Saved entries
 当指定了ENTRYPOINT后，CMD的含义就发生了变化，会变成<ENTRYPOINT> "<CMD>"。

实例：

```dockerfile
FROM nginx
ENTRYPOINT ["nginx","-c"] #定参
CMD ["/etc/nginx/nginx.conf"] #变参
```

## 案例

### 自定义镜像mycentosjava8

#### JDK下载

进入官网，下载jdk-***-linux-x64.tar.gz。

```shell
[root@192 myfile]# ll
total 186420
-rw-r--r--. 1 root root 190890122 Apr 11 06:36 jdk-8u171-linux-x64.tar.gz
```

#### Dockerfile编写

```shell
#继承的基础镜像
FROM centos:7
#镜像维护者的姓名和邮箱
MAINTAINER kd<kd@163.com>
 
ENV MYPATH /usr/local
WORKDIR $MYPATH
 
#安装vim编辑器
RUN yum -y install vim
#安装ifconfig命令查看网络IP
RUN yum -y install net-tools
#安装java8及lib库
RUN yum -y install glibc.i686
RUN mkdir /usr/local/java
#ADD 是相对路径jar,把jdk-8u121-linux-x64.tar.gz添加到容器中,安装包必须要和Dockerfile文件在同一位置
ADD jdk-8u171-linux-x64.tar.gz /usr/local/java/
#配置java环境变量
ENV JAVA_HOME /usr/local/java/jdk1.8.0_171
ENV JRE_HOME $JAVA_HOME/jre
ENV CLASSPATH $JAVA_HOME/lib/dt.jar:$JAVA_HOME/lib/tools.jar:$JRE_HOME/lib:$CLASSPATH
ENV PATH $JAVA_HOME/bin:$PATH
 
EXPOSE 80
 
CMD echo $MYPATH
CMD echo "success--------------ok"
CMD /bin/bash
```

## Problem to solve
If a line above holds the word "linux", copy it.

## Worked solution
进入官网，下载jdk-***-linux-x64.tar.gz。
-rw-r--r--. 1 root root 190890122 Apr 11 06:36 jdk-8u171-linux-x64.tar.gz
#ADD 是相对路径jar,把jdk-8u121-linux-x64.tar.gz添加到容器中,安装包必须要和Dockerfile文件在同一位置
ADD jdk-8u171-linux-x64.tar.gz /usr/local/java/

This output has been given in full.